TASK ITEM -
In the data below, find the line with "现代军用无人机被广泛用于执行" and the line with "We do not supply", then restate both and every line between them exactly, minus the pictures.
*** Opening DATA FOR THE TASK ***
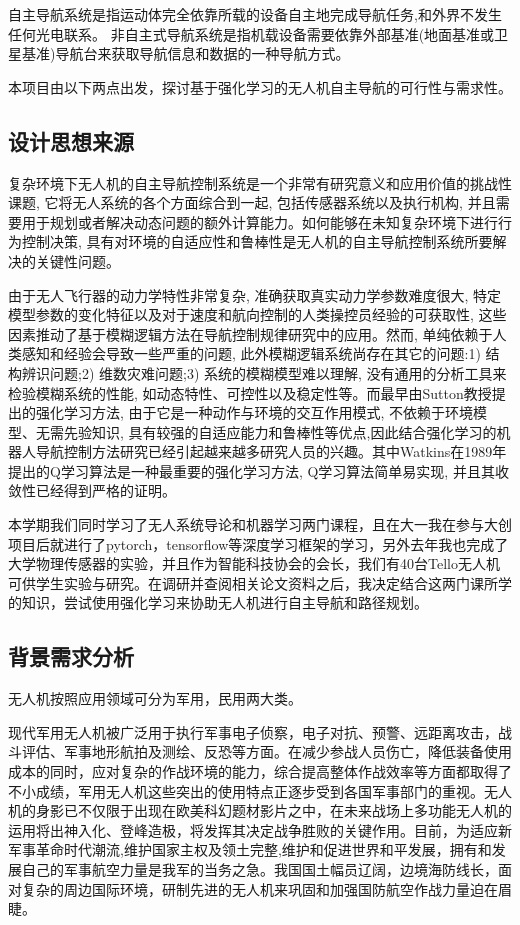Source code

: \documentclass{thuemp}
\begin{document}
自主导航系统是指运动体完全依靠所载的设备自主地完成导航任务,和外界不发生任何光电联系。
非自主式导航系统是指机载设备需要依靠外部基准(地面基准或卫星基准)导航台来获取导航信息和数据的一种导航方式。

本项目由以下两点出发，探讨基于强化学习的无人机自主导航的可行性与需求性。


\subsection{设计思想来源}
复杂环境下无人机的自主导航控制系统是一个非常有研究意义和应用价值的挑战性课题, 它将无人系统的各个方面综合到一起, 包括传感器系统以及执行机构, 并且需要用于规划或者解决动态问题的额外计算能力。如何能够在未知复杂环境下进行行为控制决策, 具有对环境的自适应性和鲁棒性是无人机的自主导航控制系统所要解决的关键性问题。


由于无人飞行器的动力学特性非常复杂, 准确获取真实动力学参数难度很大, 特定模型参数的变化特征以及对于速度和航向控制的人类操控员经验的可获取性, 这些因素推动了基于模糊逻辑方法在导航控制规律研究中的应用。然而, 单纯依赖于人类感知和经验会导致一些严重的问题, 此外模糊逻辑系统尚存在其它的问题:1) 结构辨识问题;2) 维数灾难问题;3) 系统的模糊模型难以理解, 没有通用的分析工具来检验模糊系统的性能, 如动态特性、可控性以及稳定性等。而最早由Sutton教授提出的强化学习方法, 由于它是一种动作与环境的交互作用模式, 不依赖于环境模型、无需先验知识, 具有较强的自适应能力和鲁棒性等优点,因此结合强化学习的机器人导航控制方法研究已经引起越来越多研究人员的兴趣。其中Watkins在1989年提出的Q学习算法是一种最重要的强化学习方法, Q学习算法简单易实现, 并且其收敛性已经得到严格的证明\cite{一种基于强化学习的自主导航控制算法研究}。


本学期我们同时学习了无人系统导论和机器学习两门课程，且在大一我在参与大创项目后就进行了pytorch，tensorflow等深度学习框架的学习，另外去年我也完成了大学物理传感器的实验，并且作为智能科技协会的会长，我们有40台Tello无人机可供学生实验与研究。在调研并查阅相关论文资料之后，我决定结合这两门课所学的知识，尝试使用强化学习来协助无人机进行自主导航和路径规划。

\subsection{背景需求分析}
无人机按照应用领域可分为军用，民用两大类。

现代军用无人机被广泛用于执行军事电子侦察，电子对抗、预警、远距离攻击，战斗评估、军事地形航拍及测绘、反恐等方面。在减少参战人员伤亡，降低装备使用成本的同时，应对复杂的作战环境的能力，综合提高整体作战效率等方面都取得了不小成绩，军用无人机这些突出的使用特点正逐步受到各国军事部门的重视。无人机的身影已不仅限于出现在欧美科幻题材影片之中，在未来战场上多功能无人机的运用将出神入化、登峰造极，将发挥其决定战争胜败的关键作用。目前，为适应新军事革命时代潮流,维护国家主权及领土完整,维护和促进世界和平发展，拥有和发展自己的军事航空力量是我军的当务之急。我国国土幅员辽阔，边境海防线长，面对复杂的周边国际环境，研制先进的无人机来巩固和加强国防航空作战力量迫在眉睫。\cite{我国军用无人机发展趋势及现状分析}
\end{document}
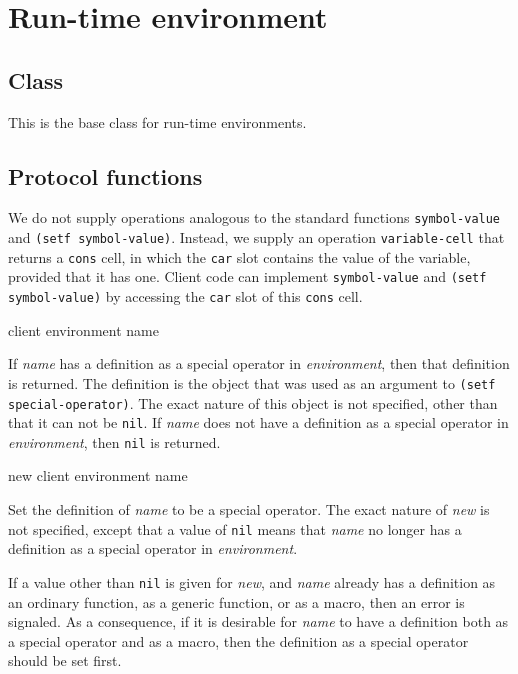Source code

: \chapter{Run-time environment}

\section{Class}


This is the base class for run-time environments.

\section{Protocol functions}
\label{sec-run-time-protocol-functions}

We do not supply operations analogous to the standard functions
\texttt{symbol-value} and \texttt{(setf symbol-value)}.  Instead, we
supply an operation \texttt{variable-cell} that returns a
\texttt{cons} cell, in which the \texttt{car} slot contains the value
of the variable, provided that it has one.  Client code can implement
\texttt{symbol-value} and \texttt{(setf symbol-value)} by accessing
the \texttt{car} slot of this \texttt{cons} cell.

 {client environment name}

If \textit{name} has a definition as a special operator in
\textit{environment}, then that definition is returned.  The
definition is the object that was used as an argument to \texttt{(setf
  special-operator)}.  The exact nature of this object is not
specified, other than that it can not be \texttt{nil}.  If
\textit{name} does not have a definition as a special
operator in \textit{environment}, then \texttt{nil} is returned.

 {new client environment name}

Set the definition of \textit{name} to be a special operator.
The exact nature of \textit{new} is not specified, except that a
value of \texttt{nil} means that \textit{name} no longer has
a definition as a special operator in \textit{environment}.

If a value other than \texttt{nil} is given for \textit{new}, and
\textit{name} already has a definition as an ordinary
function, as a generic function, or as a macro, then an error is
signaled.  As a consequence, if it is desirable for
\textit{name} to have a definition both as a special operator
and as a macro, then the definition as a special operator should be
set first.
*** Closing DATA FOR THE TASK ***
PROBLEM SOLUTION -
现代军用无人机被广泛用于执行军事电子侦察，电子对抗、预警、远距离攻击，战斗评估、军事地形航拍及测绘、反恐等方面。在减少参战人员伤亡，降低装备使用成本的同时，应对复杂的作战环境的能力，综合提高整体作战效率等方面都取得了不小成绩，军用无人机这些突出的使用特点正逐步受到各国军事部门的重视。无人机的身影已不仅限于出现在欧美科幻题材影片之中，在未来战场上多功能无人机的运用将出神入化、登峰造极，将发挥其决定战争胜败的关键作用。目前，为适应新军事革命时代潮流,维护国家主权及领土完整,维护和促进世界和平发展，拥有和发展自己的军事航空力量是我军的当务之急。我国国土幅员辽阔，边境海防线长，面对复杂的周边国际环境，研制先进的无人机来巩固和加强国防航空作战力量迫在眉睫。\cite{我国军用无人机发展趋势及现状分析}
\end{document}
Source code

: \chapter{Run-time environment}

\section{Class}


This is the base class for run-time environments.

\section{Protocol functions}
\label{sec-run-time-protocol-functions}

We do not supply operations analogous to the standard functions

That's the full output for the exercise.